Ce n’est sans doute pas le souci premier d’Annick J., qui arpente la plage du Maresclé en remplissant un petit sac en plastique transparent de cailloux et de coquillages. Elle les choisit bien, car ils vont lui servir à composer les prénoms de ceux à qui elle en fera cadeau. Ses 45 neveux n’ont pas encore tous reçu ces tableaux soignés. La boucle d’un « C » ne doit pas se refermer trop vite : cela empêcherait de le lier avec une voyelle. Un coquillage ne doit pas être jaunâtre, il faut qu’il soit net. « Il faut être exigeant », me dit-elle, comme si cette maxime devait aller bien au-delà de la seule question des coquillages.

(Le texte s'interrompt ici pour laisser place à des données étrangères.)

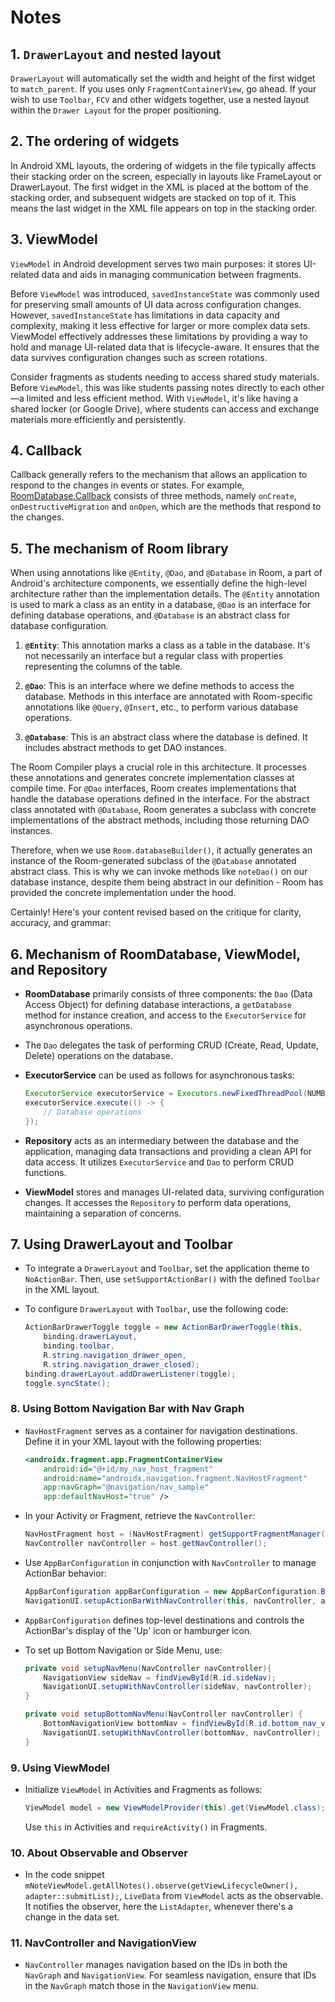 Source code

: # Notes

## 1. `DrawerLayout` and nested layout

`DrawerLayout` will automatically set the width and height of the first widget to `match_parent`. If you uses only `FragmentContainerView`, go ahead. If your wish to use `Toolbar`, `FCV` and other widgets together, use a nested layout within the `Drawer Layout` for the proper positioning.

## 2. The ordering of widgets

In Android XML layouts, the ordering of widgets in the file typically affects their stacking order on the screen, especially in layouts like FrameLayout or DrawerLayout. The first widget in the XML is placed at the bottom of the stacking order, and subsequent widgets are stacked on top of it. This means the last widget in the XML file appears on top in the stacking order.

## 3. ViewModel

`ViewModel` in Android development serves two main purposes: it stores UI-related data and aids in managing communication between fragments.

Before `ViewModel` was introduced, `savedInstanceState` was commonly used for preserving small amounts of UI data across configuration changes. However, `savedInstanceState` has limitations in data capacity and complexity, making it less effective for larger or more complex data sets. ViewModel effectively addresses these limitations by providing a way to hold and manage UI-related data that is lifecycle-aware. It ensures that the data survives configuration changes such as screen rotations.

Consider fragments as students needing to access shared study materials. Before `ViewModel`, this was like students passing notes directly to each other—a limited and less efficient method. With `ViewModel`, it's like having a shared locker (or Google Drive), where students can access and exchange materials more efficiently and persistently.

## 4. Callback

Callback generally refers to the mechanism that allows an application to respond to the changes in events or states. For example, [RoomDatabase.Callback](https://developer.android.com/reference/androidx/room/RoomDatabase.Callback) consists of three methods, namely `onCreate`, `onDestructiveMigration` and `onOpen`, which are the methods that respond to the changes.

## 5. The mechanism of Room library

When using annotations like `@Entity`, `@Dao`, and `@Database` in Room, a part of Android's architecture components, we essentially define the high-level architecture rather than the implementation details. The `@Entity` annotation is used to mark a class as an entity in a database, `@Dao` is an interface for defining database operations, and `@Database` is an abstract class for database configuration.

1. **`@Entity`**: This annotation marks a class as a table in the database. It's not necessarily an interface but a regular class with properties representing the columns of the table.

2. **`@Dao`**: This is an interface where we define methods to access the database. Methods in this interface are annotated with Room-specific annotations like `@Query`, `@Insert`, etc., to perform various database operations.

3. **`@Database`**: This is an abstract class where the database is defined. It includes abstract methods to get DAO instances.

The Room Compiler plays a crucial role in this architecture. It processes these annotations and generates concrete implementation classes at compile time. For `@Dao` interfaces, Room creates implementations that handle the database operations defined in the interface. For the abstract class annotated with `@Database`, Room generates a subclass with concrete implementations of the abstract methods, including those returning DAO instances.

Therefore, when we use `Room.databaseBuilder()`, it actually generates an instance of the Room-generated subclass of the `@Database` annotated abstract class. This is why we can invoke methods like `noteDao()` on our database instance, despite them being abstract in our definition - Room has provided the concrete implementation under the hood.

Certainly! Here's your content revised based on the critique for clarity, accuracy, and grammar:

## 6. Mechanism of RoomDatabase, ViewModel, and Repository

- **RoomDatabase** primarily consists of three components: the `Dao` (Data Access Object) for defining database interactions, a `getDatabase` method for instance creation, and access to the `ExecutorService` for asynchronous operations.
- The `Dao` delegates the task of performing CRUD (Create, Read, Update, Delete) operations on the database.
- **ExecutorService** can be used as follows for asynchronous tasks:

  ```java
  ExecutorService executorService = Executors.newFixedThreadPool(NUMBER_OF_THREADS);
  executorService.execute(() -> {
      // Database operations
  });
  ```

- **Repository** acts as an intermediary between the database and the application, managing data transactions and providing a clean API for data access. It utilizes `ExecutorService` and `Dao` to perform CRUD functions.
- **ViewModel** stores and manages UI-related data, surviving configuration changes. It accesses the `Repository` to perform data operations, maintaining a separation of concerns.

## 7. Using DrawerLayout and Toolbar

- To integrate a `DrawerLayout` and `Toolbar`, set the application theme to `NoActionBar`. Then, use `setSupportActionBar()` with the defined `Toolbar` in the XML layout.
- To configure `DrawerLayout` with `Toolbar`, use the following code:

  ```java
  ActionBarDrawerToggle toggle = new ActionBarDrawerToggle(this, 
      binding.drawerLayout, 
      binding.toolbar, 
      R.string.navigation_drawer_open, 
      R.string.navigation_drawer_closed);
  binding.drawerLayout.addDrawerListener(toggle);
  toggle.syncState();
  ```

### 8. Using Bottom Navigation Bar with Nav Graph

- `NavHostFragment` serves as a container for navigation destinations. Define it in your XML layout with the following properties:

  ```xml
  <androidx.fragment.app.FragmentContainerView
      android:id="@+id/my_nav_host_fragment"
      android:name="androidx.navigation.fragment.NavHostFragment"
      app:navGraph="@navigation/nav_sample"
      app:defaultNavHost="true" />
  ```

- In your Activity or Fragment, retrieve the `NavController`:

  ```java
  NavHostFragment host = (NavHostFragment) getSupportFragmentManager().findFragmentById(R.id.my_nav_host_fragment);
  NavController navController = host.getNavController();
  ```

- Use `AppBarConfiguration` in conjunction with `NavController` to manage ActionBar behavior:

  ```java
  AppBarConfiguration appBarConfiguration = new AppBarConfiguration.Builder(navController.getGraph()).build();
  NavigationUI.setupActionBarWithNavController(this, navController, appBarConfiguration);
  ```

- `AppBarConfiguration` defines top-level destinations and controls the ActionBar's display of the 'Up' icon or hamburger icon.
- To set up Bottom Navigation or Side Menu, use:

  ```java
  private void setupNavMenu(NavController navController){
      NavigationView sideNav = findViewById(R.id.sideNav);
      NavigationUI.setupWithNavController(sideNav, navController);
  }

  private void setupBottomNavMenu(NavController navController) {
      BottomNavigationView bottomNav = findViewById(R.id.bottom_nav_view);
      NavigationUI.setupWithNavController(bottomNav, navController);
  }
  ```

### 9. Using ViewModel

- Initialize `ViewModel` in Activities and Fragments as follows:

  ```java
  ViewModel model = new ViewModelProvider(this).get(ViewModel.class);
  ```

  Use `this` in Activities and `requireActivity()` in Fragments.

### 10. About Observable and Observer

- In the code snippet `mNoteViewModel.getAllNotes().observe(getViewLifecycleOwner(), adapter::submitList);`, `LiveData` from `ViewModel` acts as the observable. It notifies the observer, here the `ListAdapter`, whenever there's a change in the data set.

### 11. NavController and NavigationView

- `NavController` manages navigation based on the IDs in both the `NavGraph` and `NavigationView`. For seamless navigation, ensure that IDs in the `NavGraph` match those in the `NavigationView` menu.
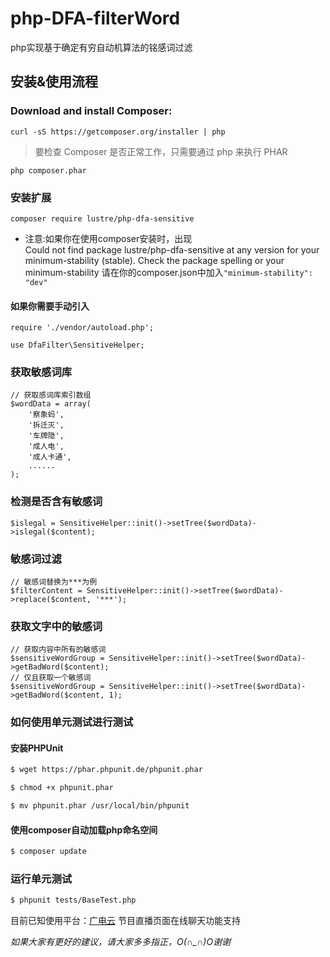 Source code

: # php-DFA-filterWord
php实现基于确定有穷自动机算法的铭感词过滤

##  安装&使用流程
### Download and install Composer:
    curl -sS https://getcomposer.org/installer | php
> 要检查 Composer 是否正常工作，只需要通过 php 来执行 PHAR
   
    php composer.phar

### 安装扩展 

    composer require lustre/php-dfa-sensitive
   
* 注意:如果你在使用composer安装时，出现                    
  Could not find package lustre/php-dfa-sensitive at any version for your minimum-stability (stable). Check the package spelling or your minimum-stability 请在你的composer.json中加入<code>"minimum-stability": "dev"</code>
   
        

   
#### 如果你需要手动引入

    require './vendor/autoload.php';
    
    use DfaFilter\SensitiveHelper;

### 获取敏感词库

    // 获取感词库索引数组
    $wordData = array(
        '察象蚂',
        '拆迁灭',
        '车牌隐',
        '成人电',
        '成人卡通',
        ......
    );
   
### 检测是否含有敏感词

    $islegal = SensitiveHelper::init()->setTree($wordData)->islegal($content);
### 敏感词过滤
    
    // 敏感词替换为***为例
    $filterContent = SensitiveHelper::init()->setTree($wordData)->replace($content, '***');
    
### 获取文字中的敏感词

    // 获取内容中所有的敏感词
    $sensitiveWordGroup = SensitiveHelper::init()->setTree($wordData)->getBadWord($content);
    // 仅且获取一个敏感词
    $sensitiveWordGroup = SensitiveHelper::init()->setTree($wordData)->getBadWord($content, 1);

### 如何使用单元测试进行测试
#### 安装PHPUnit
```bash
$ wget https://phar.phpunit.de/phpunit.phar

$ chmod +x phpunit.phar

$ mv phpunit.phar /usr/local/bin/phpunit
```
#### 使用composer自动加载php命名空间

```bash
$ composer update
```
### 运行单元测试
```bash
$ phpunit tests/BaseTest.php
```

目前已知使用平台：[广电云](http://www.guangdianyun.tv/) 节目直播页面在线聊天功能支持


*如果大家有更好的建议，请大家多多指正，O(∩_∩)O谢谢*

Annick a 80 ans. Elle est issue d’une grande famille d’Herbignac et s’étonne que je ne la connaisse pas. Ces dernières semaines, elle fait du rangement dans une maison de famille du bourg. Beaucoup de vieilleries, des tas de vieux bouquins : elle a de quoi s’occuper… Ensuite, elle repartira au Sud de la Loire. Mais par ces chaudes journées d’octobre, elle va tous les jours à la plage. Elle se baigne. Elle ramasse ses cailloux et coquillages. Et elle cause. Assez, pas mal, plutôt beaucoup. L’autre jour, Mon ami Alain en a été quitte pour deux heures. Elle dit : « je vais vous laisser, vous devez avoir des choses à faire. » Et elle continue. Pour clore une conversation avec elle, il faut littéralement et presque violemment s’arracher, se soustraire, prendre ses jambes à son coup, la bousculer, lui clouer le bec ! Sinon, vous êtes foutu. Pourtant, ce qu’elle dit est intéressant…

Dernièrement, elle a vu deux gamins tristes sur la plage. L’un s’était blessé, ils ne pouvaient plus jouer avec les autres ou une histoire dans le genre. Pour un peu, ils auraient réclamé leurs tablettes. Mais elle leur a donné une mission très spéciale. Chercher des coquillages en forme de cœur. Et pas n’importe lesquels, des beaux : « il faut être exigeant », vous vous souvenez. Les gamins n’ont jamais été aussi heureux. Les autres les ont enviés, et même leurs parents à qui ils ont tressé des colliers de petits coeurs.

Le sens des prénoms

A d’autres, elle a enseigné l’art des prénoms. Parfois, un seul coquillage donne la totalité d’une lettre. Parfois, il faut mettre bout à bout plusieurs petits cailloux. Elle les agence en petits tableaux que je n’ai pas vus, mais je suis persuadé que ce sont de véritables œuvres d’art. Il y a aussi ses deux neveux de New York, désolé, je n’ai pas retenu, trop d’information tue l’information, il y a longtemps que je voulais entrainer ma mémoire. J’ai honte… Je devrais rayer ce paragraphe !

Et de fil en aiguille, de courbes en pointes, de formes en sonorités, elle en est venue il y a longtemps déjà à lire la vie des gens dans leur prénom, comme s’il constituait une marque, une façon à laquelle on n’échappe pas plus qu’à sa propre logorrhée.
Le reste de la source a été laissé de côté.